• **Task description**:
Every line of the listing is to be printed again exactly.

+ + + +

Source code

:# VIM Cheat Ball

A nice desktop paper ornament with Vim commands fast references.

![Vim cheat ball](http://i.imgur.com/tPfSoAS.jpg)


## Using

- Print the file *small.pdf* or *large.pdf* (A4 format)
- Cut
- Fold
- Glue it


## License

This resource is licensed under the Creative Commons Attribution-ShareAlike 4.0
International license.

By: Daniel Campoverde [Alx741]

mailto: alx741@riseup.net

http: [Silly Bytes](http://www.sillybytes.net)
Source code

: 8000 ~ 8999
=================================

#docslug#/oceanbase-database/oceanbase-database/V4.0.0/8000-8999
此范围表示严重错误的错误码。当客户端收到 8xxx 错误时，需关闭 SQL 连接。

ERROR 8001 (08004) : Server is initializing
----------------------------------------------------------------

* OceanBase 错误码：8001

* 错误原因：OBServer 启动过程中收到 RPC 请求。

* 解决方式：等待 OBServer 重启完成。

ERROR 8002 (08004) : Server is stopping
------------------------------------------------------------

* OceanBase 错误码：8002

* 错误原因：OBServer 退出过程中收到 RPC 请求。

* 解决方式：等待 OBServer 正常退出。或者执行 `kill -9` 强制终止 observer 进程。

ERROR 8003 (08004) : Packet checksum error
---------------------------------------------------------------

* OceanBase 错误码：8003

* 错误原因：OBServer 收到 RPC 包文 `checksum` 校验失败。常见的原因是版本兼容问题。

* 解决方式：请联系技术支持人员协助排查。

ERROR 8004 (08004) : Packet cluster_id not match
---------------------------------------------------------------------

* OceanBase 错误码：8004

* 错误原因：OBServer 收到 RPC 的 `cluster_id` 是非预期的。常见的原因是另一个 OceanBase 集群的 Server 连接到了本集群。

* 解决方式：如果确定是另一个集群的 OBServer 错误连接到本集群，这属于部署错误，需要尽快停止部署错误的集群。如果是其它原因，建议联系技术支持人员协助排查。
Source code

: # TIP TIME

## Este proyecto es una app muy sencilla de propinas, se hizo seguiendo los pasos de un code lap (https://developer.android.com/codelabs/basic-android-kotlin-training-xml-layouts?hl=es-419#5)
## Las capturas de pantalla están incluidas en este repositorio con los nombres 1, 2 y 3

+ + + +

• **Answer space**:
Source code

:# VIM Cheat Ball

A nice desktop paper ornament with Vim commands fast references.

![Vim cheat ball](http://i.imgur.com/tPfSoAS.jpg)


## Using

- Print the file *small.pdf* or *large.pdf* (A4 format)
- Cut
- Fold
- Glue it


## License

This resource is licensed under the Creative Commons Attribution-ShareAlike 4.0
International license.

By: Daniel Campoverde [Alx741]

mailto: alx741@riseup.net

http: [Silly Bytes](http://www.sillybytes.net)
Source code

: 8000 ~ 8999
=================================

#docslug#/oceanbase-database/oceanbase-database/V4.0.0/8000-8999
此范围表示严重错误的错误码。当客户端收到 8xxx 错误时，需关闭 SQL 连接。

ERROR 8001 (08004) : Server is initializing
----------------------------------------------------------------

* OceanBase 错误码：8001

* 错误原因：OBServer 启动过程中收到 RPC 请求。

* 解决方式：等待 OBServer 重启完成。

ERROR 8002 (08004) : Server is stopping
------------------------------------------------------------

* OceanBase 错误码：8002

* 错误原因：OBServer 退出过程中收到 RPC 请求。

* 解决方式：等待 OBServer 正常退出。或者执行 `kill -9` 强制终止 observer 进程。

ERROR 8003 (08004) : Packet checksum error
---------------------------------------------------------------

* OceanBase 错误码：8003

* 错误原因：OBServer 收到 RPC 包文 `checksum` 校验失败。常见的原因是版本兼容问题。

* 解决方式：请联系技术支持人员协助排查。

ERROR 8004 (08004) : Packet cluster_id not match
---------------------------------------------------------------------

* OceanBase 错误码：8004

* 错误原因：OBServer 收到 RPC 的 `cluster_id` 是非预期的。常见的原因是另一个 OceanBase 集群的 Server 连接到了本集群。

* 解决方式：如果确定是另一个集群的 OBServer 错误连接到本集群，这属于部署错误，需要尽快停止部署错误的集群。如果是其它原因，建议联系技术支持人员协助排查。
Source code

: # TIP TIME

## Este proyecto es una app muy sencilla de propinas, se hizo seguiendo los pasos de un code lap (https://developer.android.com/codelabs/basic-android-kotlin-training-xml-layouts?hl=es-419#5)
## Las capturas de pantalla están incluidas en este repositorio con los nombres 1, 2 y 3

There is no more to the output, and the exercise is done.